Algunos amigos apasionados del partido de gobierno, se enojaron con el autor de estas líneas, cuando expresé a pocas horas de que la Junta Central Electoral diera los resultados electorales, que el gobierno que encabezaría Danilo Medina, nacía con el sello de la ilegitimidad. Cometí el error de remitirlo al maestro Georges Burdeau, para que entendieran a cabalidad los conceptos de legitimidad y legalidad, cuando en verdad, mi deber era, explicarles, que de diez dominicanos, sólo tres habían votado por el PLD y su candidato, y por lo tanto, aunque surgiera sobre una base legal, el mismo no logró el apoyo popular suficiente que demanda la legitimidad de un gobierno.

Ahora bien, ¿Es irreversible la ilegitimidad del gobierno de Danilo Medina? Por supuesto que no. Todo dependará de la capacidad y el liderazgo del presidente electo para aplicar políticas públicas encaminadas a beneficiar a los más necesitados, así como, enfrentar con responsabilidad la corrupción administrativa, que hasta ahora, ha sido permitida por el presidente Fernández y establecer su estilo de gobernante, consciente de que tiene una cita con la historia. Si el pueblo percibiese que el presidente electo, es manipulado por el saliente presidente, ahí mismo habrá perdido la batalla.

El punto más delicado que deberá enfrentar el nuevo jefe de Estado, será manejar con sobrada inteligencia, el conflicto interno del Partido Revolucionario Dominicano. Contrario a la insentatez de algunos prominentes dirigentes del PLD, el presidente electo, deberá empeñarse en preservar al PRD, como una expresión de oposición, dentro de un marco de respeto y reconocimiento a su alta votación y a su tradición de instrumento de la democracia dominicana.
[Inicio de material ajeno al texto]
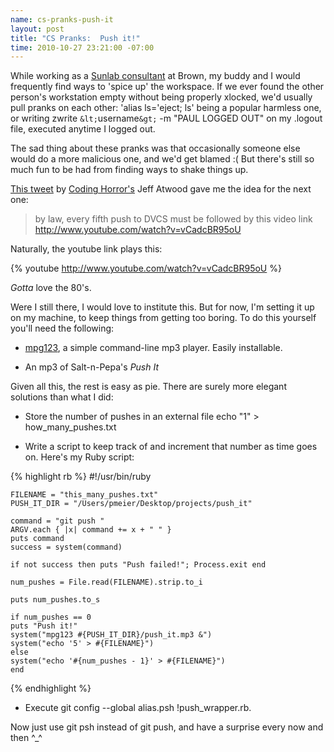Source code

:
 ```yaml
--- 
name: cs-pranks-push-it
layout: post
title: "CS Pranks:  Push it!"
time: 2010-10-27 23:21:00 -07:00
---
```

While working as a [Sunlab consultant][1] at Brown, my buddy and I would 
frequently find ways to 'spice up' the workspace. If we ever found the other
person's workstation empty without being properly xlocked, we'd usually pull
pranks on each other: 'alias ls='eject; ls' being a popular harmless one, or
writing zwrite `&lt;`username`&gt;` -m "PAUL LOGGED OUT" on my .logout file, 
executed anytime I logged out.


The sad thing about these pranks was that occasionally someone else would do a
more malicious one, and we'd get blamed :( But there's still so much fun to be
had from finding ways to shake things up.


[This tweet][2] by [Coding Horror's][3] Jeff Atwood gave me the idea for the
next one:

> by law, every fifth push to DVCS must be followed by this video link
> http://www.youtube.com/watch?v=vCadcBR95oU


Naturally, the youtube link plays this:

{% youtube http://www.youtube.com/watch?v=vCadcBR95oU %}

_Gotta_ love the 80's.


Were I still there, I would love to institute this. But for now, I'm setting
it up on my machine, to keep things from getting too boring. To do this
yourself you'll need the following:


  * [mpg123][4], a simple command-line mp3 player. Easily installable.

  * An mp3 of Salt-n-Pepa's _Push It_


Given all this, the rest is easy as pie. There are surely more elegant
solutions than what I did:

  * Store the number of pushes in an external file echo "1" >
how_many_pushes.txt

  * Write a script to keep track of and increment that number as time goes on.
Here's my Ruby script:

{% highlight rb %}
    #!/usr/bin/ruby

    FILENAME = "this_many_pushes.txt"
    PUSH_IT_DIR = "/Users/pmeier/Desktop/projects/push_it"

    command = "git push "
    ARGV.each { |x| command += x + " " }
    puts command
    success = system(command)

    if not success then puts "Push failed!"; Process.exit end

    num_pushes = File.read(FILENAME).strip.to_i

    puts num_pushes.to_s

    if num_pushes == 0
    puts "Push it!"
    system("mpg123 #{PUSH_IT_DIR}/push_it.mp3 &")
    system("echo '5' > #{FILENAME}")
    else
    system("echo '#{num_pushes - 1}' > #{FILENAME}")
    end
{% endhighlight %}


  * Execute git config --global alias.psh !push_wrapper.rb.


Now just use git psh instead of git push, and have a surprise every now and
then ^_^


   [1]: http://www.cs.brown.edu/ugrad/jobs/consult/

   [2]: http://twitter.com/codinghorror/status/21559239552

   [3]: http://www.codinghorror.com

   [4]: http://www.mpg123.de/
El mejor aporte que puede hacer Medina a su incipiente gestión, es usar su emergente liderazgo nacional, para detener la intromisión del PLD en los asuntos internos del PRD. Pienso que la actitud parcializada del Tribunal Superior Electoral, no ayuda al nuevo gobierno. Todos sabemos, que son cuatro miembros del PLD y uno recomendado por Miguel Vargas. Pienso que cualquier medida que busque la división del PRD, sería conspirar contra nuestra democracia.

El pensamiento de John Locke aún tiene vigencia, en la política los hombres actúan bajo dos clases de contiendas: la ley y la fuerza. Si se aplica la injusticia en una intromisión bochornosa en los asuntos internos del PRD, no hay dudas, de que se impondrá la fuerza, el caos, la rebelión en momentos en que el nuevo gobierno no tiene bases populares que puedan defenderlo.

Es elemental que el jefe de Estado sea un guardián de la paz pública. Que respete el balance del poder. Que logre la gobernabilidad y el consenso social. Que apueste a la tolerancia y al debatido concepto de la libertad. Y todo ésto, Danilo podría lograrlo, si respeta al PRD en su justo valor e impide esa odiosa intromisión que todos observamos.